Fusion Bell-Astral : les actionnaires donnent leur accord

Thibaud de Clerck

Bell, l’entreprise de communication, et Astral, la société de médias, fusionnent. Quatre-vingt-dix pour cent des actionnaires d’Astral ont approuvé cette transaction de 3,38 milliards $ qui appuie la stratégie d’investissement dans les réseaux large bande de Bell et rétablit l’équilibre concurrentiel du marché des médias québécois.

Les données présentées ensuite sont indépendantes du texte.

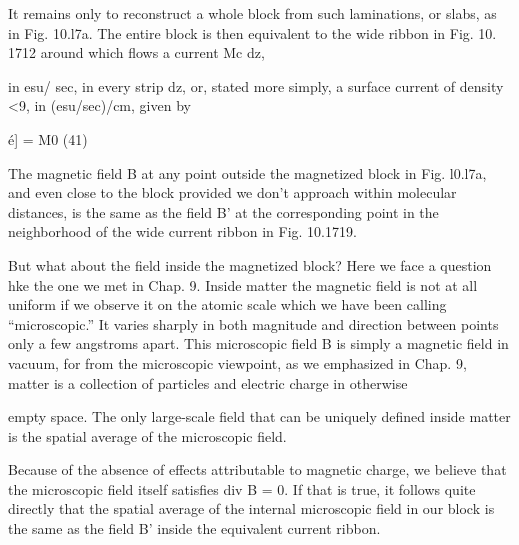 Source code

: {It remains only to reconstruct a whole block from such 
laminations, or slabs, as in Fig. 10.l7a. The entire block is then equivalent
to the wide ribbon in Fig. 10. 1712 around which flows a current Mc dz,

in esu/ sec, in every strip dz, or, stated more simply, a surface current
of density <9, in (esu/sec)/cm, given by

é] = M0 (41)

The magnetic field B at any point outside the magnetized block in
Fig. l0.l7a, and even close to the block provided we don't approach
within molecular distances, is the same as the field B' at the corresponding
point in the neighborhood of the wide current ribbon in
Fig. 10.1719.

But what about the field inside the magnetized block? Here we
face a question hke the one we met in Chap. 9. Inside matter the
magnetic field is not at all uniform if we observe it on the atomic
scale which we have been calling ``microscopic.'' It varies sharply
in both magnitude and direction between points only a few angstroms
apart. This microscopic field B is simply a magnetic field in vacuum,
for from the microscopic viewpoint, as we emphasized in Chap. 9,
matter is a collection of particles and electric charge in otherwise

empty space. The only large-scale field that can be uniquely defined
inside matter is the spatial average of the microscopic field.

Because of the absence of effects attributable to magnetic charge,
we believe that the microscopic field itself satisfies div B = 0. If that
is true, it follows quite directly that the spatial average of the internal
microscopic field in our block is the same as the field B' inside the
equivalent current ribbon.

}
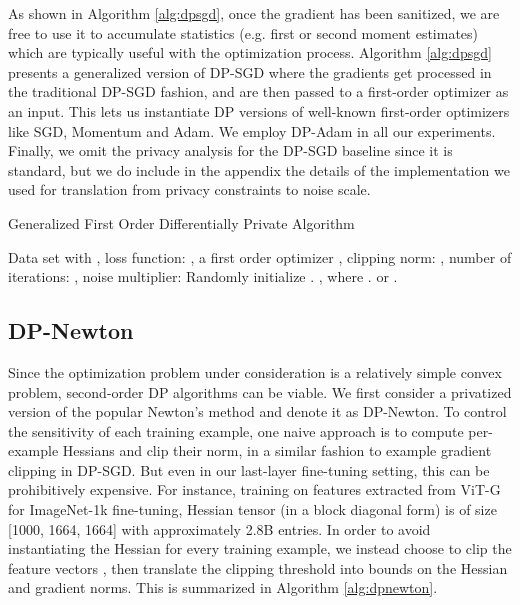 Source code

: \documentclass[letterpaper]{article} \usepackage{fullpage}
\begin{document}
As shown in Algorithm \ref{alg:dpsgd}, once the gradient has been sanitized, we are free to use it to accumulate statistics (e.g. first or second moment estimates) which are typically useful with the optimization process. Algorithm \ref{alg:dpsgd} presents a generalized version of DP-SGD where the gradients get processed in the traditional DP-SGD fashion, and are then passed to a first-order optimizer as an input. This lets us instantiate DP versions of well-known first-order optimizers like SGD, Momentum and Adam. We employ DP-Adam in all our experiments. Finally, we omit the privacy analysis for the DP-SGD baseline since it is standard, but we do include in the appendix the details of the implementation we used for translation from privacy constraints to noise scale.

\begin{algorithm}[ht]
\caption{Generalized First Order Differentially Private Algorithm}
\begin{algorithmic}[1]
\REQUIRE Data set  with , loss function: , a first order optimizer , clipping norm: , 
number of iterations: , noise multiplier: 
\STATE Randomly initialize .
\FOR{}
{\STATE {}, where {}.\label{step:clip}}
\STATE 
{\label{step:noiseDPSGD}}
\ENDFOR
{  or \label{eq:lastDPSGD}.}
\end{algorithmic}
\label{alg:dpsgd}
\end{algorithm}

\subsection{DP-Newton}
Since the optimization problem under consideration is a relatively simple convex problem, second-order DP algorithms can be viable. We first consider a privatized version of the popular Newton's method and denote it as DP-Newton. To control the sensitivity of each training example, one naive approach is to compute per-example Hessians and clip their norm, in a similar fashion to example gradient clipping in DP-SGD. But even in our last-layer fine-tuning setting, this can be prohibitively expensive. For instance, training on features extracted from ViT-G for ImageNet-1k fine-tuning, Hessian tensor (in a block diagonal form) is of size [1000, 1664, 1664] with approximately 2.8B entries. In order to avoid instantiating the Hessian for every training example, we instead choose to clip the feature vectors , then translate the clipping threshold into bounds on the Hessian and gradient norms. This is summarized in Algorithm \ref{alg:dpnewton}.
\end{document}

George Cope et Ian Greenberg

Georges Cope, président et chef de la direction de BCE et de Bell Canada se réjouit de la décision des actionnaires d’Astral. L’acquisition de l’entreprise par Bell a été appuyée avec une écrasante majorité, ce qui plaît beaucoup à M. Cope. Selon ce dernier, « c’est une transaction qui réunit deux des marques les plus fortes au Québec pour offrir le meilleur contenu aux clients au moyen de services large bande novateurs, comme Télé Fibe et Télé mobile de Bell ». « Cette transaction accroît grandement l’offre de contenu francophone de Bell et rétablit l’équilibre avec notre principal concurrent du marché des médias québécois. Nous sommes heureux d’accueillir l’équipe talentueuse et chevronnée d’Astral alors que Bell continue de favoriser l’investissement, l’innovation et la concurrence dans le secteur des communications large bande au Québec et au Canada », a-t-il ajouté.

L’arrangement a été approuvé à la quasi unanimité des actionnaires d’Astral, que ceux-ci disposent ou non d’un droit de vote. « Je me réjouis de l’appui généralisé des actionnaires d’Astral en faveur de l’arrangement », a déclaré Ian Greenberg, président et chef de la direction d’Astral. « Je suis impatient de poursuivre notre étroite collaboration avec l’équipe de Bell en vue d’obtenir les approbations des organismes de réglementation pour l’opération et sa réalisation plus tard en 2012. »

Cette transaction n’est pas encore officielle car l’arrangement est également assujetti à l’approbation de la Cour supérieure du Québec lors de l’audience finale, qui devrait avoir lieu vendredi le 25 mai 2012. L’arrangement est censé être réalisé au second semestre de 2012, sous réserve de l’approbation de la Cour et des approbations requises des organismes de réglementation.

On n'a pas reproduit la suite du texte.